BEGIN SUPPLIED ENTRIES

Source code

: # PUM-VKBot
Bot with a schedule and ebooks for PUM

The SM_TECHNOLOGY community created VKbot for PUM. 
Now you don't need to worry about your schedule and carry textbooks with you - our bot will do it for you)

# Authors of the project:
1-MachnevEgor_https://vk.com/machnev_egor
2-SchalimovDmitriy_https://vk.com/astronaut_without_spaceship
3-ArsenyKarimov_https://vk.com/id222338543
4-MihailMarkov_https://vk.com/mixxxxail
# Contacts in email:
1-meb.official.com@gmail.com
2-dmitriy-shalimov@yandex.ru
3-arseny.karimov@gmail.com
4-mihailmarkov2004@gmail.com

END SUPPLIED ENTRIES

Would you output the material above once more, exactly as given?

Source code

: # PUM-VKBot
Bot with a schedule and ebooks for PUM

The SM_TECHNOLOGY community created VKbot for PUM. 
Now you don't need to worry about your schedule and carry textbooks with you - our bot will do it for you)

# Authors of the project:
1-MachnevEgor_https://vk.com/machnev_egor
2-SchalimovDmitriy_https://vk.com/astronaut_without_spaceship
3-ArsenyKarimov_https://vk.com/id222338543
4-MihailMarkov_https://vk.com/mixxxxail
# Contacts in email:
1-meb.official.com@gmail.com
2-dmitriy-shalimov@yandex.ru
3-arseny.karimov@gmail.com
4-mihailmarkov2004@gmail.com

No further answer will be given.